§ **Directions for this task**: Every record must appear in your copy exactly as written, with no pictures.

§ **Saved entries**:
· · · · ·
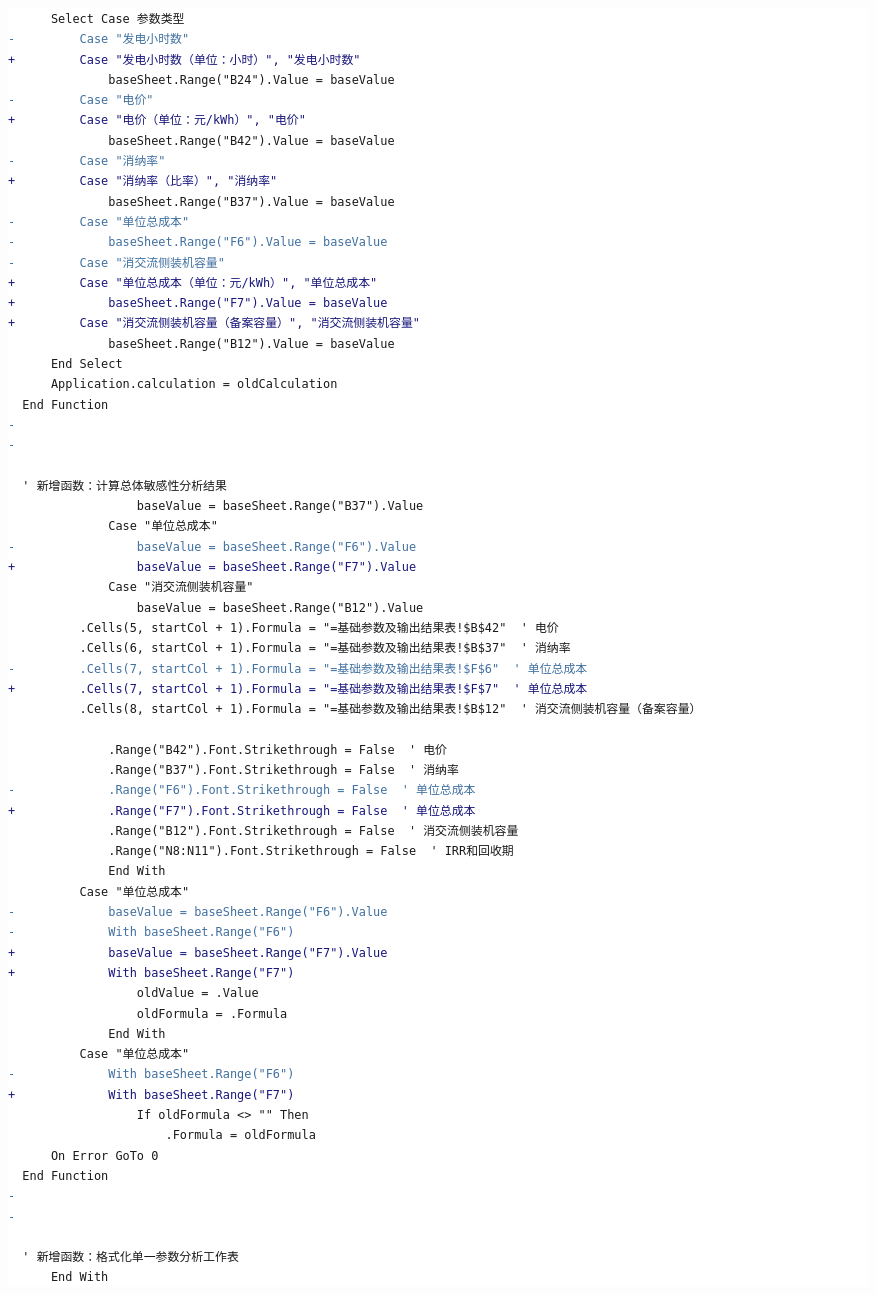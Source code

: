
 ```diff
      Select Case 参数类型
-         Case "发电小时数"
+         Case "发电小时数（单位：小时）", "发电小时数"
              baseSheet.Range("B24").Value = baseValue
-         Case "电价"
+         Case "电价（单位：元/kWh）", "电价"
              baseSheet.Range("B42").Value = baseValue
-         Case "消纳率"
+         Case "消纳率（比率）", "消纳率"
              baseSheet.Range("B37").Value = baseValue
-         Case "单位总成本"
-             baseSheet.Range("F6").Value = baseValue
-         Case "消交流侧装机容量"
+         Case "单位总成本（单位：元/kWh）", "单位总成本"
+             baseSheet.Range("F7").Value = baseValue
+         Case "消交流侧装机容量（备案容量）", "消交流侧装机容量"
              baseSheet.Range("B12").Value = baseValue
      End Select
      Application.calculation = oldCalculation
  End Function
- 
- 
  
  ' 新增函数：计算总体敏感性分析结果
                  baseValue = baseSheet.Range("B37").Value
              Case "单位总成本"
-                 baseValue = baseSheet.Range("F6").Value
+                 baseValue = baseSheet.Range("F7").Value
              Case "消交流侧装机容量"
                  baseValue = baseSheet.Range("B12").Value
          .Cells(5, startCol + 1).Formula = "=基础参数及输出结果表!$B$42"  ' 电价
          .Cells(6, startCol + 1).Formula = "=基础参数及输出结果表!$B$37"  ' 消纳率
-         .Cells(7, startCol + 1).Formula = "=基础参数及输出结果表!$F$6"  ' 单位总成本
+         .Cells(7, startCol + 1).Formula = "=基础参数及输出结果表!$F$7"  ' 单位总成本
          .Cells(8, startCol + 1).Formula = "=基础参数及输出结果表!$B$12"  ' 消交流侧装机容量（备案容量）
  
              .Range("B42").Font.Strikethrough = False  ' 电价
              .Range("B37").Font.Strikethrough = False  ' 消纳率
-             .Range("F6").Font.Strikethrough = False  ' 单位总成本
+             .Range("F7").Font.Strikethrough = False  ' 单位总成本
              .Range("B12").Font.Strikethrough = False  ' 消交流侧装机容量
              .Range("N8:N11").Font.Strikethrough = False  ' IRR和回收期
              End With
          Case "单位总成本"
-             baseValue = baseSheet.Range("F6").Value
-             With baseSheet.Range("F6")
+             baseValue = baseSheet.Range("F7").Value
+             With baseSheet.Range("F7")
                  oldValue = .Value
                  oldFormula = .Formula
              End With
          Case "单位总成本"
-             With baseSheet.Range("F6")
+             With baseSheet.Range("F7")
                  If oldFormula <> "" Then
                      .Formula = oldFormula
      On Error GoTo 0
  End Function
- 
- 
  
  ' 新增函数：格式化单一参数分析工作表
      End With
```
· · · · ·
§ **Task result**:
Source code

:
 ```diff
      Select Case 参数类型
-         Case "发电小时数"
+         Case "发电小时数（单位：小时）", "发电小时数"
              baseSheet.Range("B24").Value = baseValue
-         Case "电价"
+         Case "电价（单位：元/kWh）", "电价"
              baseSheet.Range("B42").Value = baseValue
-         Case "消纳率"
+         Case "消纳率（比率）", "消纳率"
              baseSheet.Range("B37").Value = baseValue
-         Case "单位总成本"
-             baseSheet.Range("F6").Value = baseValue
-         Case "消交流侧装机容量"
+         Case "单位总成本（单位：元/kWh）", "单位总成本"
+             baseSheet.Range("F7").Value = baseValue
+         Case "消交流侧装机容量（备案容量）", "消交流侧装机容量"
              baseSheet.Range("B12").Value = baseValue
      End Select
      Application.calculation = oldCalculation
  End Function
- 
- 
  
  ' 新增函数：计算总体敏感性分析结果
                  baseValue = baseSheet.Range("B37").Value
              Case "单位总成本"
-                 baseValue = baseSheet.Range("F6").Value
+                 baseValue = baseSheet.Range("F7").Value
              Case "消交流侧装机容量"
                  baseValue = baseSheet.Range("B12").Value
          .Cells(5, startCol + 1).Formula = "=基础参数及输出结果表!$B$42"  ' 电价
          .Cells(6, startCol + 1).Formula = "=基础参数及输出结果表!$B$37"  ' 消纳率
-         .Cells(7, startCol + 1).Formula = "=基础参数及输出结果表!$F$6"  ' 单位总成本
+         .Cells(7, startCol + 1).Formula = "=基础参数及输出结果表!$F$7"  ' 单位总成本
          .Cells(8, startCol + 1).Formula = "=基础参数及输出结果表!$B$12"  ' 消交流侧装机容量（备案容量）
  
              .Range("B42").Font.Strikethrough = False  ' 电价
              .Range("B37").Font.Strikethrough = False  ' 消纳率
-             .Range("F6").Font.Strikethrough = False  ' 单位总成本
+             .Range("F7").Font.Strikethrough = False  ' 单位总成本
              .Range("B12").Font.Strikethrough = False  ' 消交流侧装机容量
              .Range("N8:N11").Font.Strikethrough = False  ' IRR和回收期
              End With
          Case "单位总成本"
-             baseValue = baseSheet.Range("F6").Value
-             With baseSheet.Range("F6")
+             baseValue = baseSheet.Range("F7").Value
+             With baseSheet.Range("F7")
                  oldValue = .Value
                  oldFormula = .Formula
              End With
          Case "单位总成本"
-             With baseSheet.Range("F6")
+             With baseSheet.Range("F7")
                  If oldFormula <> "" Then
                      .Formula = oldFormula
      On Error GoTo 0
  End Function
- 
- 
  
  ' 新增函数：格式化单一参数分析工作表
      End With
```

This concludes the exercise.